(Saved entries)
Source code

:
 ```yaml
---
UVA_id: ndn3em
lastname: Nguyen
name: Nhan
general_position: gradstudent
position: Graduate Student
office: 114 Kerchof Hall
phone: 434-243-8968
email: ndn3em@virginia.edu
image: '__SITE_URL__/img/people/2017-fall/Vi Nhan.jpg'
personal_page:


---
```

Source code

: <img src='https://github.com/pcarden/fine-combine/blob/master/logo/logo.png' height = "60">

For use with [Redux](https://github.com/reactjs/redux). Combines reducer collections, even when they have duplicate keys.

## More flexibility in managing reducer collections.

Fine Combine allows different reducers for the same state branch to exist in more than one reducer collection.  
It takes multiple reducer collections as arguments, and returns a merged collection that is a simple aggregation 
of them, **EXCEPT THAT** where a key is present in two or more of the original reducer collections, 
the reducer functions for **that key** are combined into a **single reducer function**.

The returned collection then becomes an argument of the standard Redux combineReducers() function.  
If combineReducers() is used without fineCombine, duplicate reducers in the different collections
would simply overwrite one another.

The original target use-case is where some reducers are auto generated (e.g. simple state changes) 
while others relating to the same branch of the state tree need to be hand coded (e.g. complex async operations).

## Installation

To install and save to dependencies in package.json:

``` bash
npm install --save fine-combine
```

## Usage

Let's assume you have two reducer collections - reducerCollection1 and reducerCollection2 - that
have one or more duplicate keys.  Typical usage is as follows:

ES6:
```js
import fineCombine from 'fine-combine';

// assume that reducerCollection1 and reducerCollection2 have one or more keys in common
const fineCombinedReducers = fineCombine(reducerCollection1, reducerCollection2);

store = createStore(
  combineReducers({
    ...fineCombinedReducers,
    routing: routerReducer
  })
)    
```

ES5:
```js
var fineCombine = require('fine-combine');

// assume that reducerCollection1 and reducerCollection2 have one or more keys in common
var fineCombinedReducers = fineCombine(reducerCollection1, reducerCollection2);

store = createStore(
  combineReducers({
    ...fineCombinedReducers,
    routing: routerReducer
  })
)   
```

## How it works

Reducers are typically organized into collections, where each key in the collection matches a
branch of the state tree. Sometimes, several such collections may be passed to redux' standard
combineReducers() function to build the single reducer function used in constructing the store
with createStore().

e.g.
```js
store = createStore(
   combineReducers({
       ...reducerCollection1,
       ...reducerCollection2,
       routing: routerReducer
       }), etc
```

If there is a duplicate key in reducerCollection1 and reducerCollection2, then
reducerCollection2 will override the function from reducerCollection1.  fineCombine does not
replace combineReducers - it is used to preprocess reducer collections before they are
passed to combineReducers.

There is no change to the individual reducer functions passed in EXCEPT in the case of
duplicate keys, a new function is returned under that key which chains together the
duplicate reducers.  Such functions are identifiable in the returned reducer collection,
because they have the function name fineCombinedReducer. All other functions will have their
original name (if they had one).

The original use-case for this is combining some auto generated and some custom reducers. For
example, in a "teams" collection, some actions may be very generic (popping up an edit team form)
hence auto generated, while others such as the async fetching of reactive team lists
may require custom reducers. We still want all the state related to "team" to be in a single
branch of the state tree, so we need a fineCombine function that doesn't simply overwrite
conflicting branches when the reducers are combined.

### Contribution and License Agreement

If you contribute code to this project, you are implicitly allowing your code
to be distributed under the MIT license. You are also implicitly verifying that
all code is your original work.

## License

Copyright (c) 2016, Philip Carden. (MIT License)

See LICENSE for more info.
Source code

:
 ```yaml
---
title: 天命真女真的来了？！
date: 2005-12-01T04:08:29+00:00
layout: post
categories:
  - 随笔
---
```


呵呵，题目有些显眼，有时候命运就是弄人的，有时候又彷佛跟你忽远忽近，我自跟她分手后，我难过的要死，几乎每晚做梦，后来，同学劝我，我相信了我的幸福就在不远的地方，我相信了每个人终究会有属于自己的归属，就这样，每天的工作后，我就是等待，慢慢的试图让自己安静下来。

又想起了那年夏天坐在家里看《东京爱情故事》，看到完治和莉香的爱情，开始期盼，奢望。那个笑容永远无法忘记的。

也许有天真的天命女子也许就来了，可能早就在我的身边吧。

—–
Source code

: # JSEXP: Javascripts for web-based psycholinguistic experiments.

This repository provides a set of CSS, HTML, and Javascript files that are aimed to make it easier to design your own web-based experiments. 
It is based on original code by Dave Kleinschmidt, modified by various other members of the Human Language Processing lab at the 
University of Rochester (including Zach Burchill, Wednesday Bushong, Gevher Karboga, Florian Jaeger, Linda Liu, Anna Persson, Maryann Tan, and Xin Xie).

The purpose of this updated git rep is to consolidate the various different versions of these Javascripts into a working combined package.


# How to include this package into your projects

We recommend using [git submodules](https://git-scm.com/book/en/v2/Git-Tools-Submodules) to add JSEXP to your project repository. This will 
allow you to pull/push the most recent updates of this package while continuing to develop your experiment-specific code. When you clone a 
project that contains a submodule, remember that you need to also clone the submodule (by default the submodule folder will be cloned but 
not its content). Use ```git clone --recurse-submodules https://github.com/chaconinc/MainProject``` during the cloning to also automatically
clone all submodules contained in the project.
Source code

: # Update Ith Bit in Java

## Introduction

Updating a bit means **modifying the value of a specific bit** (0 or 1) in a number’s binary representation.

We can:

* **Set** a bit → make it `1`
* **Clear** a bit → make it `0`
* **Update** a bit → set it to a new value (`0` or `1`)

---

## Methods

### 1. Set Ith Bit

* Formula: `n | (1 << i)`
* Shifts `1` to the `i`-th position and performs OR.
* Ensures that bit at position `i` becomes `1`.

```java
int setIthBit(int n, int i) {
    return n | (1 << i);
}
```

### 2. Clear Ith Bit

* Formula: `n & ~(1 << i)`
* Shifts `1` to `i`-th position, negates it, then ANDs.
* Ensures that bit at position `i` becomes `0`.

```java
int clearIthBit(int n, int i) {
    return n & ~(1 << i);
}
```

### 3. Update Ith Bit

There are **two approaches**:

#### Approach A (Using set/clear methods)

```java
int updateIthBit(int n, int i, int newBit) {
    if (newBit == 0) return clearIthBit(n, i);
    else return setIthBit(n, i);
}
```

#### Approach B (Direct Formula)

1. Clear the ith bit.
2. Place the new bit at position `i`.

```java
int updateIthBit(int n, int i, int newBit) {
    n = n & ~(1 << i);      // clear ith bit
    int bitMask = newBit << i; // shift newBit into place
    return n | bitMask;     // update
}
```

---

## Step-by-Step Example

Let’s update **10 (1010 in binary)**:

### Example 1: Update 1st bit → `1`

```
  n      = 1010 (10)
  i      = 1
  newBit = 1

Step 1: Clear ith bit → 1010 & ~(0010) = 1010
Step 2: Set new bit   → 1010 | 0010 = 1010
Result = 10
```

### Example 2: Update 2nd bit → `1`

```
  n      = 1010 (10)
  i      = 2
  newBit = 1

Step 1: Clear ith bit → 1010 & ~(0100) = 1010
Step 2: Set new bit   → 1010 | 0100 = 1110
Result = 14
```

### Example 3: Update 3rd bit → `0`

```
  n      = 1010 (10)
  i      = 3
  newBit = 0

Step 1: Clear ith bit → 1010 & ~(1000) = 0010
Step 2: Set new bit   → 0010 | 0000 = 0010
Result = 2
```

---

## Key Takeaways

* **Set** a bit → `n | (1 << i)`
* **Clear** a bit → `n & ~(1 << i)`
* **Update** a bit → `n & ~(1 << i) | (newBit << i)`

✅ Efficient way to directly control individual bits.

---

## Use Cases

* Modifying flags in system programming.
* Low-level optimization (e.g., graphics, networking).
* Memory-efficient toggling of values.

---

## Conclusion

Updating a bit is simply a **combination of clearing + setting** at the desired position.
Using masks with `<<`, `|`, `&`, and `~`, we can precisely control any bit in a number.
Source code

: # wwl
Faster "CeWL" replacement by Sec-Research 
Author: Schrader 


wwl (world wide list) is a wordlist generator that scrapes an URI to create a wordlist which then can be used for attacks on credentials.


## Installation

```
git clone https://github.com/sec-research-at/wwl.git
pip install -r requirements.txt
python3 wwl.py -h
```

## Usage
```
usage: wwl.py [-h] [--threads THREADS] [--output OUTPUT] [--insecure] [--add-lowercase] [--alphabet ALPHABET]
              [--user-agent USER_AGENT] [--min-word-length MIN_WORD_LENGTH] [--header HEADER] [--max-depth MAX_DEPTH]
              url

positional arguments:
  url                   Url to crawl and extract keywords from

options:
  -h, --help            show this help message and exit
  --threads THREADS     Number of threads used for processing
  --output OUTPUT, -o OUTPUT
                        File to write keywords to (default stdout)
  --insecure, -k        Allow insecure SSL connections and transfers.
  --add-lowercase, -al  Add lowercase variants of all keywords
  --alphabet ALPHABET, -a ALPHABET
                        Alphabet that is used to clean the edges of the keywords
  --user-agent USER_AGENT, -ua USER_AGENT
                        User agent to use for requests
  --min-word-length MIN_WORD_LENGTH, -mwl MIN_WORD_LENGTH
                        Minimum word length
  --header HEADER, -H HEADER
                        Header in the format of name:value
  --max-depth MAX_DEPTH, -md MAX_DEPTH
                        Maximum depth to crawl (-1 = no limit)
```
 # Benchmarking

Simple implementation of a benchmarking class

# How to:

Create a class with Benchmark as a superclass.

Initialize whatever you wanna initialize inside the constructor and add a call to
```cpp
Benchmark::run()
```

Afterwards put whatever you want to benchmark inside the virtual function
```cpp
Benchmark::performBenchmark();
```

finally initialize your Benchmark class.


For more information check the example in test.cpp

- Directions for this task
Above are the records; repeat exactly the lines from the one holding "replace combineReducers - it" down to the one holding "original name (if they had one).", end lines included.

- Result for this task
replace combineReducers - it is used to preprocess reducer collections before they are
passed to combineReducers.

There is no change to the individual reducer functions passed in EXCEPT in the case of
duplicate keys, a new function is returned under that key which chains together the
duplicate reducers.  Such functions are identifiable in the returned reducer collection,
because they have the function name fineCombinedReducer. All other functions will have their
original name (if they had one).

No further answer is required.